What the task requires:
Print exactly the lines that run from the opening line of the material through the line with "- F. Verity and", and nothing else, leaving out pictures.

Listed records:
..............................

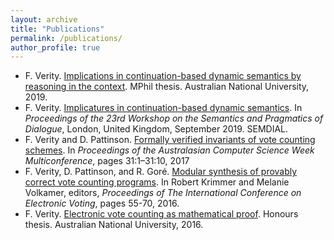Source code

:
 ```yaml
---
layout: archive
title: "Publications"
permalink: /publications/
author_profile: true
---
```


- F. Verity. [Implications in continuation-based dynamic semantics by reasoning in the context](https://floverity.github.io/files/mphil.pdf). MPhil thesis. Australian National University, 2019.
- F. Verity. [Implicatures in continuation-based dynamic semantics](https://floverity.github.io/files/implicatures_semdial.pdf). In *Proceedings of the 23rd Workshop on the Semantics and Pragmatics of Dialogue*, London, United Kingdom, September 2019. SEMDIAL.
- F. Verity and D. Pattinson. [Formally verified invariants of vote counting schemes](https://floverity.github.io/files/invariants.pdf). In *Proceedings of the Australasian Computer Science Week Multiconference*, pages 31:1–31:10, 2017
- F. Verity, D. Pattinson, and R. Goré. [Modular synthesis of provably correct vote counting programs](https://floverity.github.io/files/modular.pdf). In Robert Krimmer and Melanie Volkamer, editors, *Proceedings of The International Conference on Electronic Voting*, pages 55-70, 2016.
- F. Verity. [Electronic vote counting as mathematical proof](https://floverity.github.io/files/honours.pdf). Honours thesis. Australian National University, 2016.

..............................

Exercise output:
Source code

:
 ```yaml
---
layout: archive
title: "Publications"
permalink: /publications/
author_profile: true
---
```


- F. Verity. [Implications in continuation-based dynamic semantics by reasoning in the context](https://floverity.github.io/files/mphil.pdf). MPhil thesis. Australian National University, 2019.
- F. Verity. [Implicatures in continuation-based dynamic semantics](https://floverity.github.io/files/implicatures_semdial.pdf). In *Proceedings of the 23rd Workshop on the Semantics and Pragmatics of Dialogue*, London, United Kingdom, September 2019. SEMDIAL.
- F. Verity and D. Pattinson. [Formally verified invariants of vote counting schemes](https://floverity.github.io/files/invariants.pdf). In *Proceedings of the Australasian Computer Science Week Multiconference*, pages 31:1–31:10, 2017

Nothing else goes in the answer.